● Exercise requirements:
In the data that follows, count each line with the string "higher"; the reply is the number only.

*** Opening of Provided information ***

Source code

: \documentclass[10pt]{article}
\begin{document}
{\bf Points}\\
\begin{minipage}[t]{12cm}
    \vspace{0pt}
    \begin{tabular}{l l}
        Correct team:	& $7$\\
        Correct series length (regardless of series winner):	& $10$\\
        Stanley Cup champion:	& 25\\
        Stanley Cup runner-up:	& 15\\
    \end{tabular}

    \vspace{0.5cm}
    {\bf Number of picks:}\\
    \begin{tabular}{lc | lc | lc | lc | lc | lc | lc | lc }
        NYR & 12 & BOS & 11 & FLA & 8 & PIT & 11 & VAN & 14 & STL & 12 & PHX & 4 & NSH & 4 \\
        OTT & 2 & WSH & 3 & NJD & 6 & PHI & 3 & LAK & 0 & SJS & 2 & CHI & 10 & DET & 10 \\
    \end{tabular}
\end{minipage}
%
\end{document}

*** Close of Provided information ***
*** Opening of Provided information ***

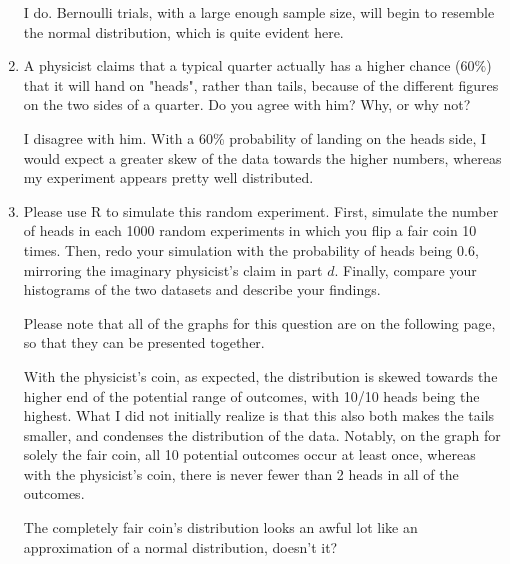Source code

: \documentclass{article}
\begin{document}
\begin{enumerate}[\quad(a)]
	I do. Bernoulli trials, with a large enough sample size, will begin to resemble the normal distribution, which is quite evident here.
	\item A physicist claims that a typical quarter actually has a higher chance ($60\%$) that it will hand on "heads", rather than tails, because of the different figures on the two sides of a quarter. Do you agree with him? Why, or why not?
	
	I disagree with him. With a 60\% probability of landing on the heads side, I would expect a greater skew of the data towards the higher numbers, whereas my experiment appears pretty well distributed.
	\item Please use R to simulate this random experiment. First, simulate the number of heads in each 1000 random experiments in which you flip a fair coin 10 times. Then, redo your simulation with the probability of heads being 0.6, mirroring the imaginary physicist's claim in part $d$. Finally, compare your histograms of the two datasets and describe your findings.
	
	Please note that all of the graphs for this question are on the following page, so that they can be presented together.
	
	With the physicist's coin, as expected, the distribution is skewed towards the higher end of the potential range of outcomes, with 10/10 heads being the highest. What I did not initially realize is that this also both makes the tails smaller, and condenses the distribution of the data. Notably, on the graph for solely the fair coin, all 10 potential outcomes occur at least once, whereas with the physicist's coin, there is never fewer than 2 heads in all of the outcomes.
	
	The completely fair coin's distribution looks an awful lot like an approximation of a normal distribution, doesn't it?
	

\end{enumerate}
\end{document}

*** Close of Provided information ***

● Reply to the task:
3